Required action: From the records below, give the number of lines that contain the string "definitions", without any other text.

Given records:
::::

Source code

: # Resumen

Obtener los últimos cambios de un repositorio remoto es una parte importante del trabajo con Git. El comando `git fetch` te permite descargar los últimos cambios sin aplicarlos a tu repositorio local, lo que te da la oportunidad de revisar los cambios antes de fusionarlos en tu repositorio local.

::::

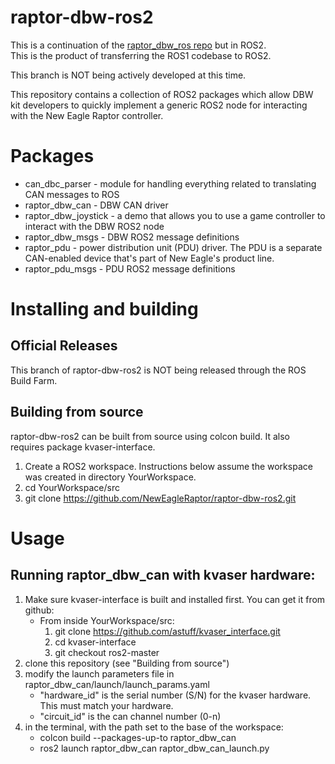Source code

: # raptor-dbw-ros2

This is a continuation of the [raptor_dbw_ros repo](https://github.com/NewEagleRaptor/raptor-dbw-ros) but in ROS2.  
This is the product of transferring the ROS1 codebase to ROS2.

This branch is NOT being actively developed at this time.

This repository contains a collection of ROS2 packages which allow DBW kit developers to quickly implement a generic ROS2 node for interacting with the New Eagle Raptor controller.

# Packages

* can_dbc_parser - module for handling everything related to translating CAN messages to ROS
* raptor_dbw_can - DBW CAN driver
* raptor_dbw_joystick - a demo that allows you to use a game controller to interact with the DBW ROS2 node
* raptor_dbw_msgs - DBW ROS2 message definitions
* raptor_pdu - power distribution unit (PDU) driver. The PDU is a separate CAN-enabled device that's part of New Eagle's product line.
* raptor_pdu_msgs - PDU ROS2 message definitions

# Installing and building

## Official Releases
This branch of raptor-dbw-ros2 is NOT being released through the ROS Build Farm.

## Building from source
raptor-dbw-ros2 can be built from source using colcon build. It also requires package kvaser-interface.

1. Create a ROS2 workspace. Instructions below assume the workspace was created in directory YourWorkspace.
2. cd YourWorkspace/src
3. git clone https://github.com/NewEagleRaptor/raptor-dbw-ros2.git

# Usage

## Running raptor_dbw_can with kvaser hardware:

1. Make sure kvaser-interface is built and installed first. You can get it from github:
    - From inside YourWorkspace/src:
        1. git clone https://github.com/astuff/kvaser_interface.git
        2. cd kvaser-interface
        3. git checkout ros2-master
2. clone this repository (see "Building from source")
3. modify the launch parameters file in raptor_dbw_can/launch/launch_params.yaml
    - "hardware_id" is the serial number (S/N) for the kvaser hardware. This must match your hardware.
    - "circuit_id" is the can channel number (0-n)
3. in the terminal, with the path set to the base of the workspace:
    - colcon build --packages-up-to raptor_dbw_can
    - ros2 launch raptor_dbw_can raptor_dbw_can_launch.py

::::

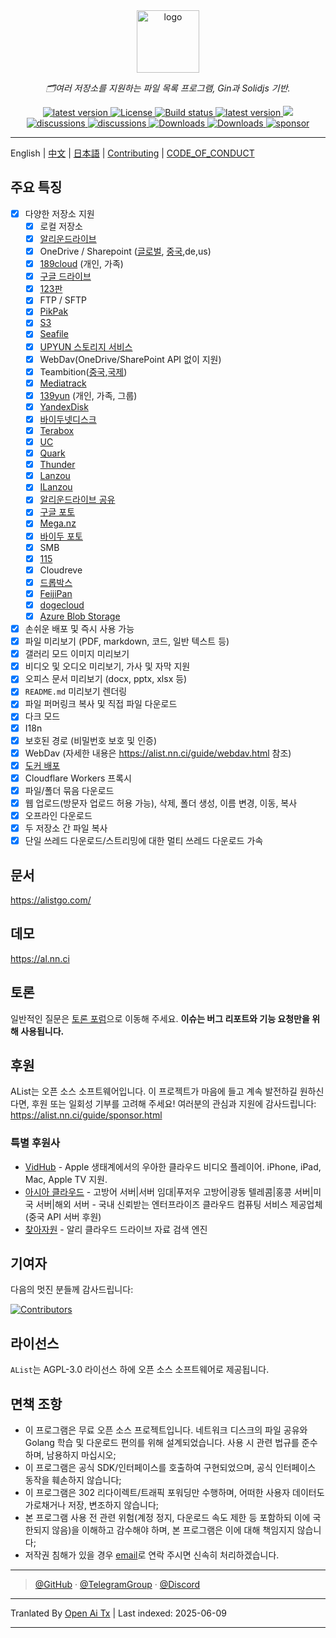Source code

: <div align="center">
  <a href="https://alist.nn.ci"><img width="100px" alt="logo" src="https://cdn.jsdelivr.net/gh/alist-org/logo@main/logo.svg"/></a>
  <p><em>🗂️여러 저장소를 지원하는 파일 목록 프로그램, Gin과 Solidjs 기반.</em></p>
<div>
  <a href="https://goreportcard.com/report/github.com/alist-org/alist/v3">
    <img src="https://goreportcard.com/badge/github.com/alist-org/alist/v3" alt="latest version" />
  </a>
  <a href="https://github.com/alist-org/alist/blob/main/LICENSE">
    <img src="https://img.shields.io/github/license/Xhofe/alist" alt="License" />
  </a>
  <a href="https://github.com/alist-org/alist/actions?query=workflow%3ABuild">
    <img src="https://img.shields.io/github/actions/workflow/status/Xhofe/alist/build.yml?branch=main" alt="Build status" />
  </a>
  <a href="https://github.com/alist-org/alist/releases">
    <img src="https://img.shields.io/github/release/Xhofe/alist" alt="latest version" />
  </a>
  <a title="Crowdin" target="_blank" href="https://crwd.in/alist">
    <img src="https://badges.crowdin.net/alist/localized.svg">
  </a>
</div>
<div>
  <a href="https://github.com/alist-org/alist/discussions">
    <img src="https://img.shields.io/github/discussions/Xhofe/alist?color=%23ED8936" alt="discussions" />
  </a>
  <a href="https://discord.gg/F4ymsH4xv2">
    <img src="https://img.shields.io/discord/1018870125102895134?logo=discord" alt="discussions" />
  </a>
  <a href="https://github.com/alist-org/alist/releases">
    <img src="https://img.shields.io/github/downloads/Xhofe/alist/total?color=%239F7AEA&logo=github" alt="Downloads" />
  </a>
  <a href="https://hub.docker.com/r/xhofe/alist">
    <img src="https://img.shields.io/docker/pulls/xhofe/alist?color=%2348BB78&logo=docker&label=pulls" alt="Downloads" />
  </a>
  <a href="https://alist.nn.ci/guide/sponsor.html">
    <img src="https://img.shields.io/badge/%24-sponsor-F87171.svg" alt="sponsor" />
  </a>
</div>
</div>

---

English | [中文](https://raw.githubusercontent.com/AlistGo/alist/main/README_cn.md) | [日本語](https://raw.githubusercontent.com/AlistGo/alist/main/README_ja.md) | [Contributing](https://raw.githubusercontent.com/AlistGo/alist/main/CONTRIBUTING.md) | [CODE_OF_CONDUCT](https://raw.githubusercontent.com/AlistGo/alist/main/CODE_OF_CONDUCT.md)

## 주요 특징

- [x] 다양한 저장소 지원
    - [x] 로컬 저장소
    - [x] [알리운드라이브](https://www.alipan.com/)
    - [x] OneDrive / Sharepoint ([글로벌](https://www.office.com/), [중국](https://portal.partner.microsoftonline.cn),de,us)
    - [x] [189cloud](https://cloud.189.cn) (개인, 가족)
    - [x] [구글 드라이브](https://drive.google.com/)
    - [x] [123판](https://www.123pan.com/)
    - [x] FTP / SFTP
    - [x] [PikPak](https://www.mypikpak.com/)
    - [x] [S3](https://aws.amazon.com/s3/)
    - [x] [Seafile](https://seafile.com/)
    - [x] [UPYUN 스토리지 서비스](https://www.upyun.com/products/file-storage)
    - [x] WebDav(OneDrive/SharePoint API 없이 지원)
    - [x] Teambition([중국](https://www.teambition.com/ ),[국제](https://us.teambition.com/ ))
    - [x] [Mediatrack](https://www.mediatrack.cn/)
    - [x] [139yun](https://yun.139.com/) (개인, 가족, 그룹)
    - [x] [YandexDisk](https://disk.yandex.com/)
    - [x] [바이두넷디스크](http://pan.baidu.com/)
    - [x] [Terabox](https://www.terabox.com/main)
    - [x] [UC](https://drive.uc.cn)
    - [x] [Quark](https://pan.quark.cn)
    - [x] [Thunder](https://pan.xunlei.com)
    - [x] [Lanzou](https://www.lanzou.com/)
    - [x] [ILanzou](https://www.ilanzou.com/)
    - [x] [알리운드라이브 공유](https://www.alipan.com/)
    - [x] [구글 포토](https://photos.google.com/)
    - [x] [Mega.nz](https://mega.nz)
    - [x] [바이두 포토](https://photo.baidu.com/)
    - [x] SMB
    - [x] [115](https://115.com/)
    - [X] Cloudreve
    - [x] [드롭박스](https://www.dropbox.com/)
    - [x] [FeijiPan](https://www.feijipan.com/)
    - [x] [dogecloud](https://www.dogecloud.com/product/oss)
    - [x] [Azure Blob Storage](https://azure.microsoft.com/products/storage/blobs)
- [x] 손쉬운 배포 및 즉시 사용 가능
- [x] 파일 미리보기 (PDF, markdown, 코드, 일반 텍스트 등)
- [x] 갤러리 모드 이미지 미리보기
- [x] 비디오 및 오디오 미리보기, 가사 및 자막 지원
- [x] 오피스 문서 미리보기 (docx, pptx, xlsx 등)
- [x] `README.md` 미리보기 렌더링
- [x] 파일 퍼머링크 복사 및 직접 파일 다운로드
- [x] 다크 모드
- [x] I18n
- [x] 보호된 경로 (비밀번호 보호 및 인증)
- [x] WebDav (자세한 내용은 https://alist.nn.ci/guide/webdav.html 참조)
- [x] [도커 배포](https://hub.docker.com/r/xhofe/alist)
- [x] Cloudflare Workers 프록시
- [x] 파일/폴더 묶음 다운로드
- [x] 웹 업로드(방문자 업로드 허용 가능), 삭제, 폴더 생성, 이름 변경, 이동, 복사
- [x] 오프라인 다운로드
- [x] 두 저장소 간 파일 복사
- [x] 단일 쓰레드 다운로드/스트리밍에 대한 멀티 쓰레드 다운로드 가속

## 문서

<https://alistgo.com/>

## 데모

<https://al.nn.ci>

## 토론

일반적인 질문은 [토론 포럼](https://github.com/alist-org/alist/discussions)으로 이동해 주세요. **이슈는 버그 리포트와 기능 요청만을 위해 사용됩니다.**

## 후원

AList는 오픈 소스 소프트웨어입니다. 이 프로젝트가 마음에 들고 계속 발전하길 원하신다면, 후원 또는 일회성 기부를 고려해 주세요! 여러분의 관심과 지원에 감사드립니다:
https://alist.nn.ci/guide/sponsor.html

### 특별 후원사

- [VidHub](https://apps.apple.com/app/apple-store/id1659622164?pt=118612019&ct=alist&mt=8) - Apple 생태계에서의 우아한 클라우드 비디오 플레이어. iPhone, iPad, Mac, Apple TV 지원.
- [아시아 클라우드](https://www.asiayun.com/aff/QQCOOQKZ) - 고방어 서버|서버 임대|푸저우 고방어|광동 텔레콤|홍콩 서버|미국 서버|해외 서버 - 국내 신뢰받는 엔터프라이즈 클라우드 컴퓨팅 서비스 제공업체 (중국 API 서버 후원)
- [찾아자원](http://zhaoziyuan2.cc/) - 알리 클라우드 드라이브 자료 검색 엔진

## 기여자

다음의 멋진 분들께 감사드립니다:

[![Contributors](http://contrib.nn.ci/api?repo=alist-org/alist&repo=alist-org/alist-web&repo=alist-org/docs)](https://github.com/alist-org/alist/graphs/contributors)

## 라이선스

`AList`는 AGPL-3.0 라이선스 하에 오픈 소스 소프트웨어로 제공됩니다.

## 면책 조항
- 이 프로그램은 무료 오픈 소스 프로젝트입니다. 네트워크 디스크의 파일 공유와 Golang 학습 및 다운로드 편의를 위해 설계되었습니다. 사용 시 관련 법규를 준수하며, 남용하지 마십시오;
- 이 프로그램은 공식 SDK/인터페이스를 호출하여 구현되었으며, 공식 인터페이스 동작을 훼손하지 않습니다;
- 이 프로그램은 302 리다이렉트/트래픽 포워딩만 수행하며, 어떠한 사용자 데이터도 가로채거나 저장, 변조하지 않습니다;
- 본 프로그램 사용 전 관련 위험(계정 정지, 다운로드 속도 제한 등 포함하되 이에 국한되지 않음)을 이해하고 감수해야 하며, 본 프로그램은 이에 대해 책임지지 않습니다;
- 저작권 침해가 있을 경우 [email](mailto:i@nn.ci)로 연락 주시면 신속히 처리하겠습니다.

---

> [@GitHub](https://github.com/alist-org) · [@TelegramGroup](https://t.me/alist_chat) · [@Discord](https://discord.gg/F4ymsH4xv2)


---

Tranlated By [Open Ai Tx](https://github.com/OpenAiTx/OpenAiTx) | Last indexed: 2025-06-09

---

::::

Solution to this problem: 2